▶ [WORK REQUEST]: Print out every entry, keeping each line identical to the original.

(MATERIAL TO PROCESS)

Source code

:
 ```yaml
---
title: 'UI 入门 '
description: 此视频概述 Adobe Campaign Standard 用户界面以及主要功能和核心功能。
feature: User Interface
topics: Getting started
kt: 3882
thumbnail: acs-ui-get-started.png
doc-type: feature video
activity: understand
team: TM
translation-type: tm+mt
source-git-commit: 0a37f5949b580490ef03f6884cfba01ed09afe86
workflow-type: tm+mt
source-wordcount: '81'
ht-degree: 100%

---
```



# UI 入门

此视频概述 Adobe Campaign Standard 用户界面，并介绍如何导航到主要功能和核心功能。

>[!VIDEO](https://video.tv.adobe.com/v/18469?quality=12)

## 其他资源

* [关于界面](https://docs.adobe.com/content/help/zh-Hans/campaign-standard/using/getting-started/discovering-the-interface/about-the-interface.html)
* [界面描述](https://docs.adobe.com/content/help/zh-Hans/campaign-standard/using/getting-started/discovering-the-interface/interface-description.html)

(End MATERIAL TO PROCESS)

▶ [ANSWER TO THIS EXERCISE]:
Source code

:
 ```yaml
---
title: 'UI 入门 '
description: 此视频概述 Adobe Campaign Standard 用户界面以及主要功能和核心功能。
feature: User Interface
topics: Getting started
kt: 3882
thumbnail: acs-ui-get-started.png
doc-type: feature video
activity: understand
team: TM
translation-type: tm+mt
source-git-commit: 0a37f5949b580490ef03f6884cfba01ed09afe86
workflow-type: tm+mt
source-wordcount: '81'
ht-degree: 100%

---
```



# UI 入门

此视频概述 Adobe Campaign Standard 用户界面，并介绍如何导航到主要功能和核心功能。

>[!VIDEO](https://video.tv.adobe.com/v/18469?quality=12)

## 其他资源

* [关于界面](https://docs.adobe.com/content/help/zh-Hans/campaign-standard/using/getting-started/discovering-the-interface/about-the-interface.html)
* [界面描述](https://docs.adobe.com/content/help/zh-Hans/campaign-standard/using/getting-started/discovering-the-interface/interface-description.html)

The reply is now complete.